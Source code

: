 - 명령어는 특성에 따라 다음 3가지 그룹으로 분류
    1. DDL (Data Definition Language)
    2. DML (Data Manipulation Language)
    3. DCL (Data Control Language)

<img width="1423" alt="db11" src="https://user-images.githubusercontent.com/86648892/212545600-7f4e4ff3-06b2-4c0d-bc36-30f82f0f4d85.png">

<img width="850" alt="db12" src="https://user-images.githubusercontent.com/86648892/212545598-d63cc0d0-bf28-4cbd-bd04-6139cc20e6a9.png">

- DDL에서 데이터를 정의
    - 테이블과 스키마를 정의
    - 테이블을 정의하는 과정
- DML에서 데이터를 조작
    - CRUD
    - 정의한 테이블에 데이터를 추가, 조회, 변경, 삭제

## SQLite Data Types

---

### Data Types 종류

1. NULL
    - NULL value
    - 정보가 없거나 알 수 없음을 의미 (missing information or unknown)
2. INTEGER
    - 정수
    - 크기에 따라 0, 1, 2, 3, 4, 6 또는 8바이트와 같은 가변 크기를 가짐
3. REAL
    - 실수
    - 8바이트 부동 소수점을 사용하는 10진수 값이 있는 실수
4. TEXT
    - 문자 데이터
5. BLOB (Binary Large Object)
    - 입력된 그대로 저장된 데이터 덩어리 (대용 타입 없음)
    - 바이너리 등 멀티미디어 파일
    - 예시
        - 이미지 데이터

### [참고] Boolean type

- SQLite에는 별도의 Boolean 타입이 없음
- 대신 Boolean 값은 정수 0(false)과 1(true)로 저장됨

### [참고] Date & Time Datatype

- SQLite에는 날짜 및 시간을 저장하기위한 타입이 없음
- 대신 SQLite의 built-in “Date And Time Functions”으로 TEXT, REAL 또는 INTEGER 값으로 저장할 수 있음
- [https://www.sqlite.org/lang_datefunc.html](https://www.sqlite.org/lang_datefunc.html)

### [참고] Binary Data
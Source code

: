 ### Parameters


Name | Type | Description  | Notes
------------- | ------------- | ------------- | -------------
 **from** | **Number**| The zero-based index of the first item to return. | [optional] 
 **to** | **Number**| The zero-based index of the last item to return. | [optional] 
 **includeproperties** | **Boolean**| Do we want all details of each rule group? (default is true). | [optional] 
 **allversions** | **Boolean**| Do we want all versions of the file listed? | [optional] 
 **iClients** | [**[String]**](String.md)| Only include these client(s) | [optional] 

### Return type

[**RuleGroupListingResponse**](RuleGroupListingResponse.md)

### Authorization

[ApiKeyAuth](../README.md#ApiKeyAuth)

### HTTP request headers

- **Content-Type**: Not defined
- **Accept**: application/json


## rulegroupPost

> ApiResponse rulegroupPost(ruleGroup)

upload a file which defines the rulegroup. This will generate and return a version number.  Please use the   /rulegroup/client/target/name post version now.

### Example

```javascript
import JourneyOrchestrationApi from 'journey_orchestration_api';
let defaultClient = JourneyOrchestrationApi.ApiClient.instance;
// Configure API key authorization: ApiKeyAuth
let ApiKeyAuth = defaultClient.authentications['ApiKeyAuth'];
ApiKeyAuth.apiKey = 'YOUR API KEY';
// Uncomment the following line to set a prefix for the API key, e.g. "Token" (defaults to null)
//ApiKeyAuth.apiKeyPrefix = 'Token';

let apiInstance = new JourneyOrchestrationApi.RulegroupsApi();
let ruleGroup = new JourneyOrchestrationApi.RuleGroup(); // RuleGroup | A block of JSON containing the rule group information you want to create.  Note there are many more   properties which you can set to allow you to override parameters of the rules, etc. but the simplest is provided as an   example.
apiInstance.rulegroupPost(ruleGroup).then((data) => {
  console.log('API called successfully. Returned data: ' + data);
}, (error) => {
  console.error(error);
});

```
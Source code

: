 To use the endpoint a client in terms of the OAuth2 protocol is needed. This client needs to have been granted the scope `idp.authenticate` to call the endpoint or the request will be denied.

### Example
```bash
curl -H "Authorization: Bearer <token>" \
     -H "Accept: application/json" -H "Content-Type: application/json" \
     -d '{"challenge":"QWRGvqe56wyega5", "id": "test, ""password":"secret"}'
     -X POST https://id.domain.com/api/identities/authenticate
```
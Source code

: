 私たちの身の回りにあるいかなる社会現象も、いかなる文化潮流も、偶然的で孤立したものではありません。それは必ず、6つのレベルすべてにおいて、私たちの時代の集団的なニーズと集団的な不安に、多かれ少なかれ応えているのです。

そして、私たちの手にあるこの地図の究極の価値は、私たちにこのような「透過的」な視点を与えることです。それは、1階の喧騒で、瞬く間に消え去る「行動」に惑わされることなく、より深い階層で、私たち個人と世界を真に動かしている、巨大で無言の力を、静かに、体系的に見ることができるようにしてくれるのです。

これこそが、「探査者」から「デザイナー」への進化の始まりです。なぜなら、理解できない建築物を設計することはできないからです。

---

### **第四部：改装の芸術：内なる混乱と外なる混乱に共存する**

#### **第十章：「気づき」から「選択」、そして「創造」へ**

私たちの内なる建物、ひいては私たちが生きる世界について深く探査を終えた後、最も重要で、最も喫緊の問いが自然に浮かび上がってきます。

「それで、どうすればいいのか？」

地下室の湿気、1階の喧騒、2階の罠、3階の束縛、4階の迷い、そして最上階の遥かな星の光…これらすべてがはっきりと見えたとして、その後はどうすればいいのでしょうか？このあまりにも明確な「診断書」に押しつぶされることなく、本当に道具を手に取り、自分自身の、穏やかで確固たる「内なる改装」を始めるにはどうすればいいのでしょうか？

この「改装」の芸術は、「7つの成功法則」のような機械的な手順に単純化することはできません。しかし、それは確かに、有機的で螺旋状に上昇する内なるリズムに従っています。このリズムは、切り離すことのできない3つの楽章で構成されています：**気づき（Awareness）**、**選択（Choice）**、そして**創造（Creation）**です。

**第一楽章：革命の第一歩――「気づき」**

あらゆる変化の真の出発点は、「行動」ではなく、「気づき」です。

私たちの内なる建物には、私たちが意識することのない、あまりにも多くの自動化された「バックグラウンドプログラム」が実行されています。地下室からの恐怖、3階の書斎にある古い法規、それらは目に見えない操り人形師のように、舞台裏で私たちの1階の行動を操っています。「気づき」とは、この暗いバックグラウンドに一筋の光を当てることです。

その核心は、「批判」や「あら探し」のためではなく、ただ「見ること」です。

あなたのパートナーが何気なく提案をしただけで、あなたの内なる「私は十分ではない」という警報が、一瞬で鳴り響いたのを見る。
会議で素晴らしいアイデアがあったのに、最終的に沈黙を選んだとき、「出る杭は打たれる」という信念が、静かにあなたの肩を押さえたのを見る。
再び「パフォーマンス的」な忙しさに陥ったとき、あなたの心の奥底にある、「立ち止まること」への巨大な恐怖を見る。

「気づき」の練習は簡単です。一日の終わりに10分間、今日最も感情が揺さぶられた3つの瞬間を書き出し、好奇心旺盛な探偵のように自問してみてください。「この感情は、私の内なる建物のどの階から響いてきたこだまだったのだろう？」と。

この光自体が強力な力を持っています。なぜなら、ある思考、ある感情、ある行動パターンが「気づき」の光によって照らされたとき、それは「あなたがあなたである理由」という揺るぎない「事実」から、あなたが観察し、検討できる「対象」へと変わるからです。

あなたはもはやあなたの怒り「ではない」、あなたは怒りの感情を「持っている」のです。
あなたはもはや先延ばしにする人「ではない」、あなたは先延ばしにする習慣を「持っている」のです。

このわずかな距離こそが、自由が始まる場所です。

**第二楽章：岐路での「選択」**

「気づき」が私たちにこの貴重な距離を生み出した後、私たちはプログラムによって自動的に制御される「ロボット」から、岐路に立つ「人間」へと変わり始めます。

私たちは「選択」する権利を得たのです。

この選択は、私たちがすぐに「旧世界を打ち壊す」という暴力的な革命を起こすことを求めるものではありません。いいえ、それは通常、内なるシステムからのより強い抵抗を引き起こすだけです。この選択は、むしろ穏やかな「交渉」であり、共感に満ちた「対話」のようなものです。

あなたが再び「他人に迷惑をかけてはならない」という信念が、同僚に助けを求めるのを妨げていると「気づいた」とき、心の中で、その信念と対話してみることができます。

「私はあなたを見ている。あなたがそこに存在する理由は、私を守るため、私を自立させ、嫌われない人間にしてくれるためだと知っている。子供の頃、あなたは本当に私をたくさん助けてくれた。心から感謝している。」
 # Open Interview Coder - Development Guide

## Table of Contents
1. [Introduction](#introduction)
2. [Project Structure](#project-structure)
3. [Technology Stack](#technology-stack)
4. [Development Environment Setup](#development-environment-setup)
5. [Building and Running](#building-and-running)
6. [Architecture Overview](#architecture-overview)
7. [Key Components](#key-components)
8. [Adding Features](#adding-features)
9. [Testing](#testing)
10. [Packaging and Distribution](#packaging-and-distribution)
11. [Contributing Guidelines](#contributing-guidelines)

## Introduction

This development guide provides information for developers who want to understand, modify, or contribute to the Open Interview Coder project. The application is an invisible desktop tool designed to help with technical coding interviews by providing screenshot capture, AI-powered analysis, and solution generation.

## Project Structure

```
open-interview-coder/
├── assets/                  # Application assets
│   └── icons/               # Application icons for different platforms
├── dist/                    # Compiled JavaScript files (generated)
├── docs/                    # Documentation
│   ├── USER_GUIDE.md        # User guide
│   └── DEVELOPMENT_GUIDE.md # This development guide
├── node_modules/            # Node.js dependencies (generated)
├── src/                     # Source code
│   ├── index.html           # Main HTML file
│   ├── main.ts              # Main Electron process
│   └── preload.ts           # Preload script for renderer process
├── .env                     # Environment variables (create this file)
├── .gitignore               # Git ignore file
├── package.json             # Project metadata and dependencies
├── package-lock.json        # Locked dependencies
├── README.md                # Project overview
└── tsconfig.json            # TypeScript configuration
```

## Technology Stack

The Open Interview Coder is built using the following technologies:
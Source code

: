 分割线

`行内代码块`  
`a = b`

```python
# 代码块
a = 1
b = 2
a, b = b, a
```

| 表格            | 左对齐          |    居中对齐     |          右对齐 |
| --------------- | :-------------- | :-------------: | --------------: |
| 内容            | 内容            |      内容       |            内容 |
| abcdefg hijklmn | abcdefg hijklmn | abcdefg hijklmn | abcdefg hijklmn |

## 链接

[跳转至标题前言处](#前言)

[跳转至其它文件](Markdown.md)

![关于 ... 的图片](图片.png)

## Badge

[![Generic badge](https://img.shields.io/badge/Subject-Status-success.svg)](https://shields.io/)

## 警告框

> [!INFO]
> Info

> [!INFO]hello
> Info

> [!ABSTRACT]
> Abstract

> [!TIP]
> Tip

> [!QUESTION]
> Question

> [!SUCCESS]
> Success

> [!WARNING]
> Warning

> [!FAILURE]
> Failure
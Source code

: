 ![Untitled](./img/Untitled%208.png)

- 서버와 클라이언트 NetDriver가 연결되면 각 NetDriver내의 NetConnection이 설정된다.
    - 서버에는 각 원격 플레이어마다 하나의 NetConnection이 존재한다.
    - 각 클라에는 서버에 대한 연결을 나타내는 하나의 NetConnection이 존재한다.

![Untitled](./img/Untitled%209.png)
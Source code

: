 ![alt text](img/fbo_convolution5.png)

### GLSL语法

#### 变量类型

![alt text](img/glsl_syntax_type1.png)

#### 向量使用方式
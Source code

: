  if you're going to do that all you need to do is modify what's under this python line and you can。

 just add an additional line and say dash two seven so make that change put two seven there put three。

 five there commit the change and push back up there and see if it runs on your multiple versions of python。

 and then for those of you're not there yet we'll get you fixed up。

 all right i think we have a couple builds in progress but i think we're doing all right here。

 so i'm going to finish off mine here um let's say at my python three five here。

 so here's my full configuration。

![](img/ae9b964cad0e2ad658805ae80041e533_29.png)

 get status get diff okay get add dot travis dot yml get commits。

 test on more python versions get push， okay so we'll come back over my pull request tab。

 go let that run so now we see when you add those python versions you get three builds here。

§ What you need to do: Copy out only the lines running from the beginning of the data to the line with "### [참고] Date & Time Datatype", both ends included.

§ Your solution:
Source code

: - 명령어는 특성에 따라 다음 3가지 그룹으로 분류
    1. DDL (Data Definition Language)
    2. DML (Data Manipulation Language)
    3. DCL (Data Control Language)

<img width="1423" alt="db11" src="https://user-images.githubusercontent.com/86648892/212545600-7f4e4ff3-06b2-4c0d-bc36-30f82f0f4d85.png">

<img width="850" alt="db12" src="https://user-images.githubusercontent.com/86648892/212545598-d63cc0d0-bf28-4cbd-bd04-6139cc20e6a9.png">

- DDL에서 데이터를 정의
    - 테이블과 스키마를 정의
    - 테이블을 정의하는 과정
- DML에서 데이터를 조작
    - CRUD
    - 정의한 테이블에 데이터를 추가, 조회, 변경, 삭제

## SQLite Data Types

---

### Data Types 종류

1. NULL
    - NULL value
    - 정보가 없거나 알 수 없음을 의미 (missing information or unknown)
2. INTEGER
    - 정수
    - 크기에 따라 0, 1, 2, 3, 4, 6 또는 8바이트와 같은 가변 크기를 가짐
3. REAL
    - 실수
    - 8바이트 부동 소수점을 사용하는 10진수 값이 있는 실수
4. TEXT
    - 문자 데이터
5. BLOB (Binary Large Object)
    - 입력된 그대로 저장된 데이터 덩어리 (대용 타입 없음)
    - 바이너리 등 멀티미디어 파일
    - 예시
        - 이미지 데이터

### [참고] Boolean type

- SQLite에는 별도의 Boolean 타입이 없음
- 대신 Boolean 값은 정수 0(false)과 1(true)로 저장됨

### [참고] Date & Time Datatype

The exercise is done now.